Le Sénégal est dans la dynamique de renforcer le développement des énergies renouvelables à travers l’Agence Nationale pour les Énergies Renouvelables (ANER). Cette volonté a permis d’avoir un taux de pénétration des énergies renouvelables pour le réseau interconnecté de Senelec de 30% qui inclut naturellement le solaire avec la réalisation d’une dizaine de centrales de capacités assez importantes.
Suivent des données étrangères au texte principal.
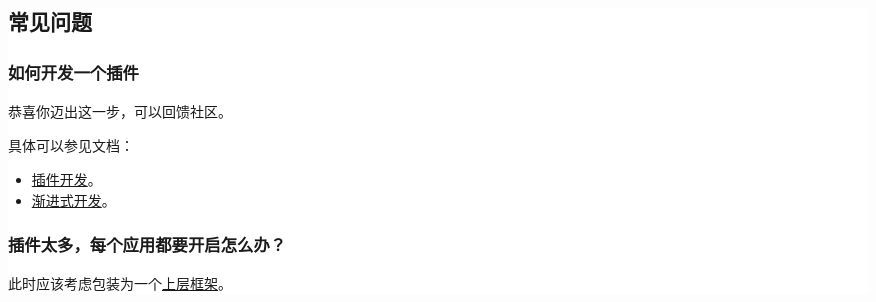 ## 常见问题

### 如何开发一个插件

恭喜你迈出这一步，可以回馈社区。

具体可以参见文档：

- [插件开发](../advanced/framework/plugin.md)。
- [渐进式开发](../workflow/progressive.md)。

### 插件太多，每个应用都要开启怎么办？

此时应该考虑包装为一个[上层框架](../advanced/framework/framework.md)。
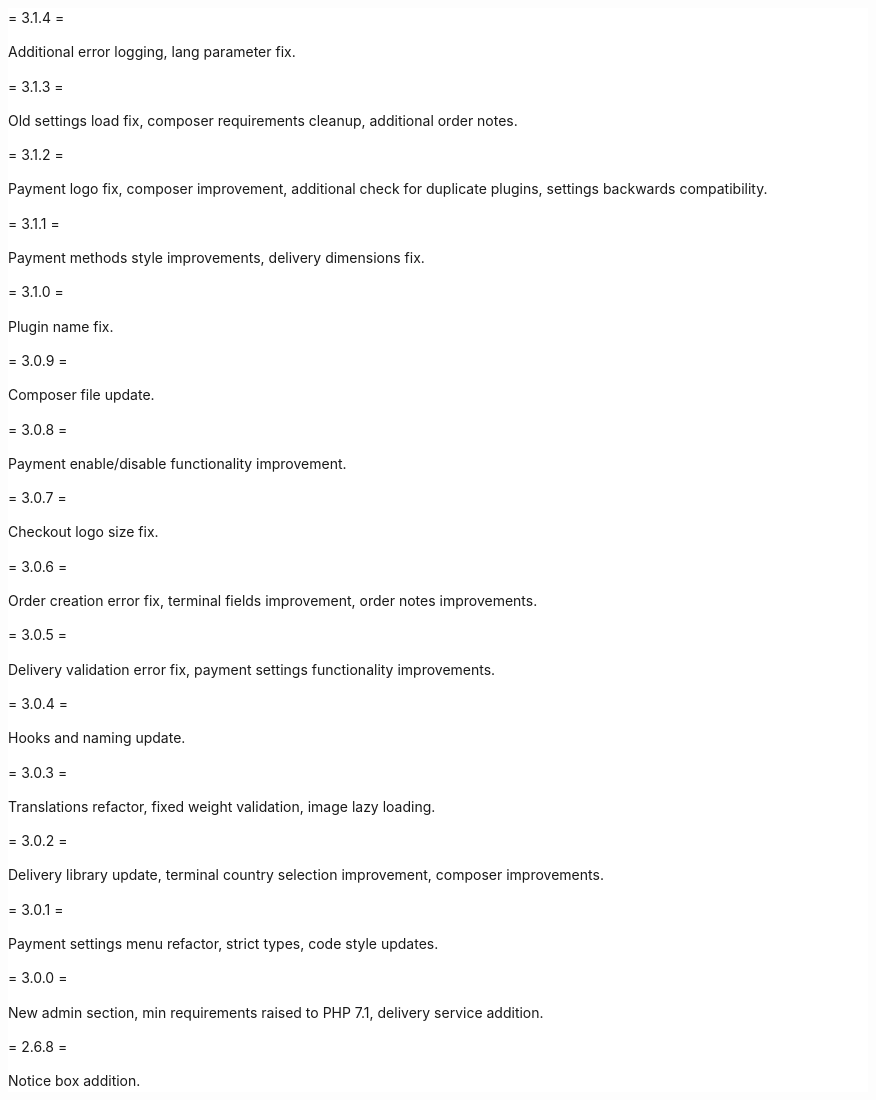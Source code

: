 = 3.1.4 =

Additional error logging, lang parameter fix.

= 3.1.3 =

Old settings load fix, composer requirements cleanup, additional order notes.

= 3.1.2 =

Payment logo fix, composer improvement, additional check for duplicate plugins, settings backwards compatibility.

= 3.1.1 =

Payment methods style improvements, delivery dimensions fix.

= 3.1.0 =

Plugin name fix.

= 3.0.9 =

Composer file update.

= 3.0.8 =

Payment enable/disable functionality improvement.

= 3.0.7 =

Checkout logo size fix.

= 3.0.6 =

Order creation error fix, terminal fields improvement, order notes improvements.

= 3.0.5 =

Delivery validation error fix, payment settings functionality improvements.

= 3.0.4 =

Hooks and naming update.

= 3.0.3 =

Translations refactor, fixed weight validation, image lazy loading.

= 3.0.2 =

Delivery library update, terminal country selection improvement, composer improvements.

= 3.0.1 =

Payment settings menu refactor, strict types, code style updates.

= 3.0.0 =

New admin section, min requirements raised to PHP 7.1, delivery service addition.

= 2.6.8 =

Notice box addition.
Le Sénégal dispose ainsi du plus grand parc solaire d’Afrique de l’Ouest mais aussi des coûts de production les plus bas. En outre, le pays possède le plus grand parc éolien de la sous-région avec une capacité de 158 Mégawatts. Ce mix énergétique est complété par l’hydroélectricité avec les différents barrages, selon Ibrahima Niane directeur de l’électricité. Celui-ci a présidé la séance de travail entre l’ANER, l’Agence marocaine pour l’efficacité de l’énergie (AMEE) et Junta d’Andalousie en Espagne. Les trois parties ont signé une convention tripartite afin d’accélérer la transition énergétique.

Le but de la convention est de mettre en place des programmes de financement et créer des emplois via le secteur des énergies renouvelables au niveau du continent.  “C’est donc une coopération très importante qui va trouver des solutions africaines pour l’Africain bien sûr avec les partenaires comme l’Espagne”, selon Saïd Mouline directeur général de l’AMEE. 

Pour le directeur général de l’ANER, “le Maroc ayant une veille expérience va inspirer le Sénégal en termes de bonnes pratiques”. 

Cette coopération se fera sur trois volets : formation et renforcement de capacité pour les techniciens ; la sensibilisation de journalistes pour les accompagner à mieux parler des énergies renouvelables ; la mise en œuvre de projets pilotes et innovants qui permettront de découvrir une nouvelle façon d’utiliser les énergies renouvelables.